# [Material for the task]
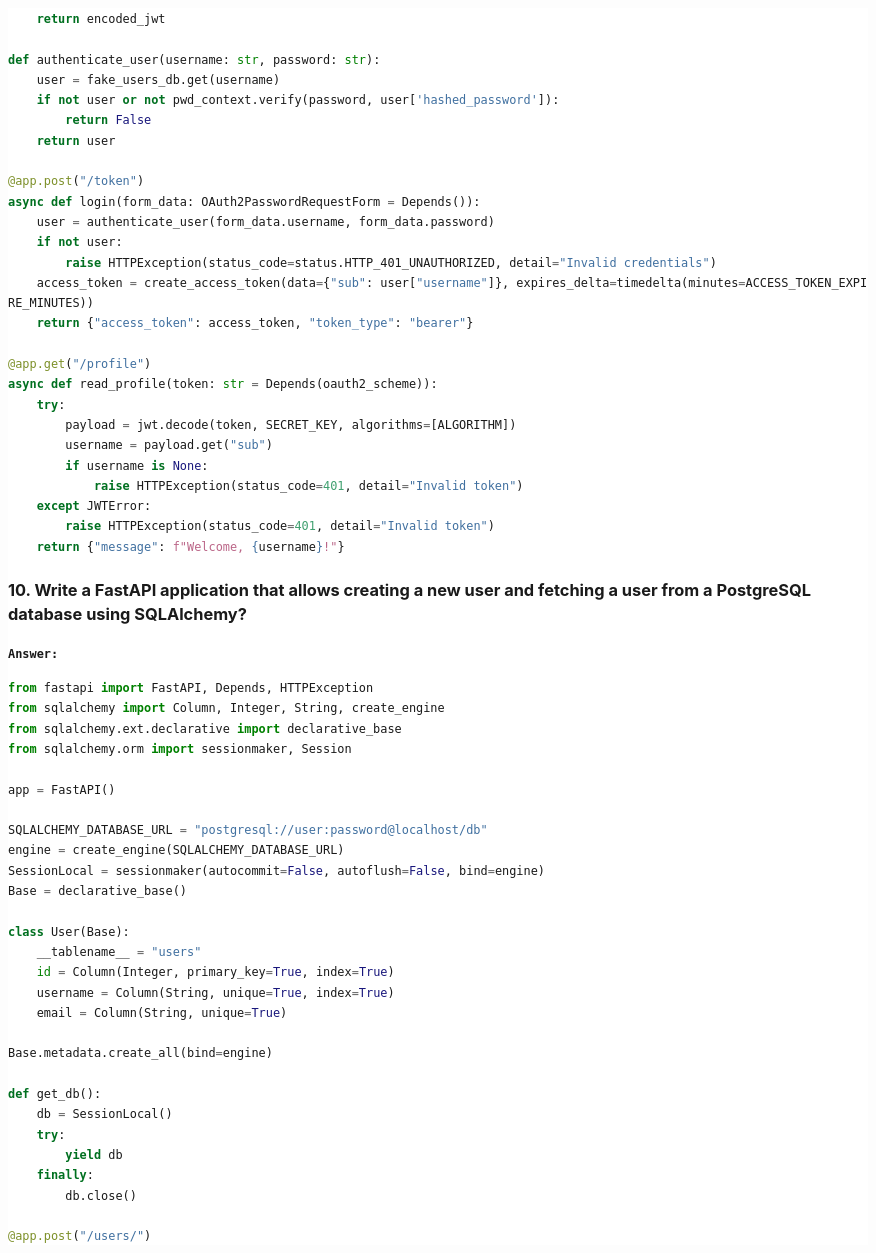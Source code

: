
 ```python
    return encoded_jwt

def authenticate_user(username: str, password: str):
    user = fake_users_db.get(username)
    if not user or not pwd_context.verify(password, user['hashed_password']):
        return False
    return user

@app.post("/token")
async def login(form_data: OAuth2PasswordRequestForm = Depends()):
    user = authenticate_user(form_data.username, form_data.password)
    if not user:
        raise HTTPException(status_code=status.HTTP_401_UNAUTHORIZED, detail="Invalid credentials")
    access_token = create_access_token(data={"sub": user["username"]}, expires_delta=timedelta(minutes=ACCESS_TOKEN_EXPIRE_MINUTES))
    return {"access_token": access_token, "token_type": "bearer"}

@app.get("/profile")
async def read_profile(token: str = Depends(oauth2_scheme)):
    try:
        payload = jwt.decode(token, SECRET_KEY, algorithms=[ALGORITHM])
        username = payload.get("sub")
        if username is None:
            raise HTTPException(status_code=401, detail="Invalid token")
    except JWTError:
        raise HTTPException(status_code=401, detail="Invalid token")
    return {"message": f"Welcome, {username}!"}
```

### 10. Write a FastAPI application that allows creating a new user and fetching a user from a PostgreSQL database using SQLAlchemy?

**`Answer:`**

```python
from fastapi import FastAPI, Depends, HTTPException
from sqlalchemy import Column, Integer, String, create_engine
from sqlalchemy.ext.declarative import declarative_base
from sqlalchemy.orm import sessionmaker, Session

app = FastAPI()

SQLALCHEMY_DATABASE_URL = "postgresql://user:password@localhost/db"
engine = create_engine(SQLALCHEMY_DATABASE_URL)
SessionLocal = sessionmaker(autocommit=False, autoflush=False, bind=engine)
Base = declarative_base()

class User(Base):
    __tablename__ = "users"
    id = Column(Integer, primary_key=True, index=True)
    username = Column(String, unique=True, index=True)
    email = Column(String, unique=True)

Base.metadata.create_all(bind=engine)

def get_db():
    db = SessionLocal()
    try:
        yield db
    finally:
        db.close()

@app.post("/users/")
```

# [Brief]
Keep the pictures out and transcribe the listing exactly.

# [Output]
Source code

:
 ```python
    return encoded_jwt

def authenticate_user(username: str, password: str):
    user = fake_users_db.get(username)
    if not user or not pwd_context.verify(password, user['hashed_password']):
        return False
    return user

@app.post("/token")
async def login(form_data: OAuth2PasswordRequestForm = Depends()):
    user = authenticate_user(form_data.username, form_data.password)
    if not user:
        raise HTTPException(status_code=status.HTTP_401_UNAUTHORIZED, detail="Invalid credentials")
    access_token = create_access_token(data={"sub": user["username"]}, expires_delta=timedelta(minutes=ACCESS_TOKEN_EXPIRE_MINUTES))
    return {"access_token": access_token, "token_type": "bearer"}

@app.get("/profile")
async def read_profile(token: str = Depends(oauth2_scheme)):
    try:
        payload = jwt.decode(token, SECRET_KEY, algorithms=[ALGORITHM])
        username = payload.get("sub")
        if username is None:
            raise HTTPException(status_code=401, detail="Invalid token")
    except JWTError:
        raise HTTPException(status_code=401, detail="Invalid token")
    return {"message": f"Welcome, {username}!"}
```

### 10. Write a FastAPI application that allows creating a new user and fetching a user from a PostgreSQL database using SQLAlchemy?

**`Answer:`**

```python
from fastapi import FastAPI, Depends, HTTPException
from sqlalchemy import Column, Integer, String, create_engine
from sqlalchemy.ext.declarative import declarative_base
from sqlalchemy.orm import sessionmaker, Session

app = FastAPI()

SQLALCHEMY_DATABASE_URL = "postgresql://user:password@localhost/db"
engine = create_engine(SQLALCHEMY_DATABASE_URL)
SessionLocal = sessionmaker(autocommit=False, autoflush=False, bind=engine)
Base = declarative_base()

class User(Base):
    __tablename__ = "users"
    id = Column(Integer, primary_key=True, index=True)
    username = Column(String, unique=True, index=True)
    email = Column(String, unique=True)

Base.metadata.create_all(bind=engine)

def get_db():
    db = SessionLocal()
    try:
        yield db
    finally:
        db.close()

@app.post("/users/")
```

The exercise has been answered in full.